Every once in a while, if you’re any kind of artist, I think it’s good to reflect on the question of what you’re trying to bring to the world.
I got an email the other day from a reader of The Chaos Chronicles. This fellow—let’s call him Q—had read and enjoyed the first four books (bless him), and was wondering about the next one, which I’m currently writing. Q wanted to know if I was intending to follow the path of other once-favorite writers who had let him down, saying:
“One class of authors have determined that you are not a professional writer unless you rip your heroes to shreds in the end. [My once favorite] author subscribed to that theory and turned [his] protagonists into really rotten people ready to kill each other.” Was I planning, he wondered, to do something like that with my characters—and if so, could I let him know now, so he could save himself the trouble of reading my next book?
Although I might not put it in such stark terms, I’ve noticed a similar trend in current entertainment. I can’t count the number of times I’ve read about the upcoming season of a TV show, or a sequel in a movie series, promising: “This next one will be darker. You’ll lose some people you love.” Examples include even comic book fare such as the Batman movies, and Superman (both in film and in TV’s Smallville). And I just recently read that we can count on the next Avengers movie being “darker.” Darker is better, so often goes the thinking. Frankly, I’m not a big fan of the trend. I don’t find it all that entertaining, or a particularly wonderful world view; and when it’s done just for the sake of being dark and not for sound storytelling reasons, I don’t see it as necessarily contributing much to the human endeavor.

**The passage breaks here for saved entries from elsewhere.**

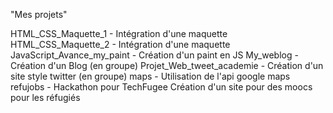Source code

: "Mes projets" 

HTML_CSS_Maquette_1 - Intégration d'une maquette</br>
HTML_CSS_Maquette_2 - Intégration d'une maquette
JavaScript_Avance_my_paint - Création d'un paint en JS
My_weblog - Création d'un Blog (en groupe)
Projet_Web_tweet_academie - Création d'un site style twitter (en groupe)
maps - Utilisation de l'api google maps
refujobs - Hackathon pour TechFugee Création d'un site pour des moocs pour les réfugiés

Not that darkness is never warranted, or is always wrong. There are great tragedies, obviously. (Though on balance, I’m way more drawn to humor than to tragedy.) But in SF terms, take BSG, with which I was peripherally involved as a novelist. That certainly went dark and gritty, plumbing the depths of its primary characters’ pain. It was so well done, and for the most part justified psychologically, that I kept with it (though my daughter dropped out of watching it, saying enough is enough). Certainly there was realism in it: If your race has been nearly exterminated, and you with the final remnant are being pursued across space by an implacable enemy, things will probably get pretty dark. At the same time, there’s a fine line that divides dramatic exploration from wallowing, and at times I felt BSG sheared pretty close to that line.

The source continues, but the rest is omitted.